I wrote about this issue a few years ago (here and here). With appropriate safeguards to ensure homeschooling isn’t used as a way to advance athletics I’m generally in favor of letting homeschoolers play. It’s a good way to tear down walls within education, bring people together, and broaden the pool of people with a stake in public schools. More importantly, while adults on all sides of this have their ideological issues – the kids just want to play. So if they’re good enough to make the team, why not let them? Not to put too fine a point on it but this is a classic case of adult baggage getting in the way of what’s best for young people.
Here are a few other wrinkles that don’t get as much attention but bear on the debate:
– The idea that the battle lines here are home school parents versus the education community is wrong. The education community is split on this and homeschoolers are as well. There are separate home school sports leagues and many in the home school world view the sports access issue as a camel’s nose under the tent toward more regulation of home schooling (Virginia has some of the most permissive home school laws in the country).
– The issue is not whether home school students get any guaranteed spot on a team, but rather whether they have an opportunity to try out.
– That’s why many coaches, especially in rural communities, are fine with allowing home schoolers to compete. Smaller schools and rural schools need every athletic kid they can get to be competitive. In suburban areas where there are more non-school based sports opportunities for kids and more players for coaches there is more opposition. That said, the politics around the issue in the education sports establishment are intense and when I was writing about this plenty of people expressed support – but were unwilling to go on the record. In Virginia opposition from powerful Northern Virginia education constituencies – where they don’t need home schooled kids to be competitive – could be a big factor in how the governor views the bill.
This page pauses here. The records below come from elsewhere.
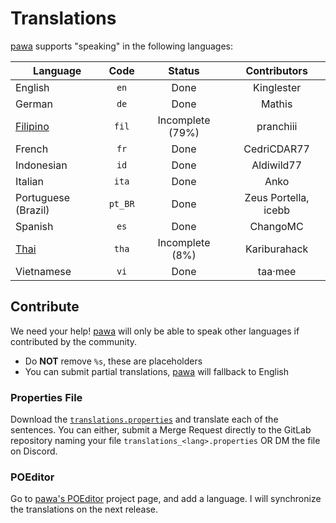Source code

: # Translations
[pawa](https://pawa.im) supports "speaking" in the following languages:

| Language                                                                                | Code    | Status           | Contributors         |
|-----------------------------------------------------------------------------------------|:-------:|:----------------:|:--------------------:|
| English                                                                                 | `en`    | Done             | Kinglester           |
| German                                                                                  | `de`    | Done             | Mathis               |
| [Filipino](https://poeditor.com/projects/po_edit?id_language=219&per_page=20&id=294405) | `fil`   | Incomplete (79%) | pranchiii            |
| French                                                                                  | `fr`    | Done             | CedriCDAR77          |
| Indonesian                                                                              | `id`    | Done             | Aldiwild77           |
| Italian                                                                                 | `ita`   | Done             | Anko                 |
| Portuguese (Brazil)                                                                     | `pt_BR` | Done             | Zeus Portella, icebb |
| Spanish                                                                                 | `es`    | Done             | ChangoMC             |
| [Thai](https://poeditor.com/projects/po_edit?id_language=163&per_page=20&id=294405)     | `tha`   | Incomplete (8%)  | Kariburahack         |
| Vietnamese                                                                              | `vi`    | Done             | taa·mee              |

## Contribute
We need your help! [pawa](https://pawa.im) will only be able to speak other languages if contributed by the community.

- Do **NOT** remove `%s`, these are placeholders
- You can submit partial translations, [pawa](https://pawa.im) will fallback to English

### Properties File

Download the [`translations.properties`](https://gitlab.com/pawabot/pawa/-/blob/master/src/main/resources/translations.properties) and translate each of the sentences. You can either, submit a Merge Request directly to the GitLab repository naming your file `translations_<lang>.properties` OR DM the file on Discord.

### POEditor

Go to [pawa's POEditor](https://poeditor.com/join/project?hash=qQs2GuUoYv) project page, and add a language. I will synchronize the translations on the next release.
– The education community has strident debates about this but for everyone else it’s mostly a big yawn. According to VCU’s education poll 72 percent of Virginians supported allowing home schooled kids to play sports the last time the question was asked in early 2014. Only 24 percent were opposed.  Not surprisingly, current and former school employees were less likely to be supportive than the public overall. But, parents were more supportive than non-parents. Something that should give proponents hope: Younger voters (44 and under) are a lot more likely to support. Like other issues with a big generational split if the bill isn’t enacted now look for everyone’s views to “evolve” in a few years.
– Under current law there is a local option for home schooled students to take classes in public schools and last time I looked about half of Virginia counties offer the option. So the idea that there is some sort of impenetrable high wall between homeschoolers and public schools is at odds with the reality. And in states that allow home schooled students to play sports the overall impact has been negligible but it’s been meaningful for impacted students.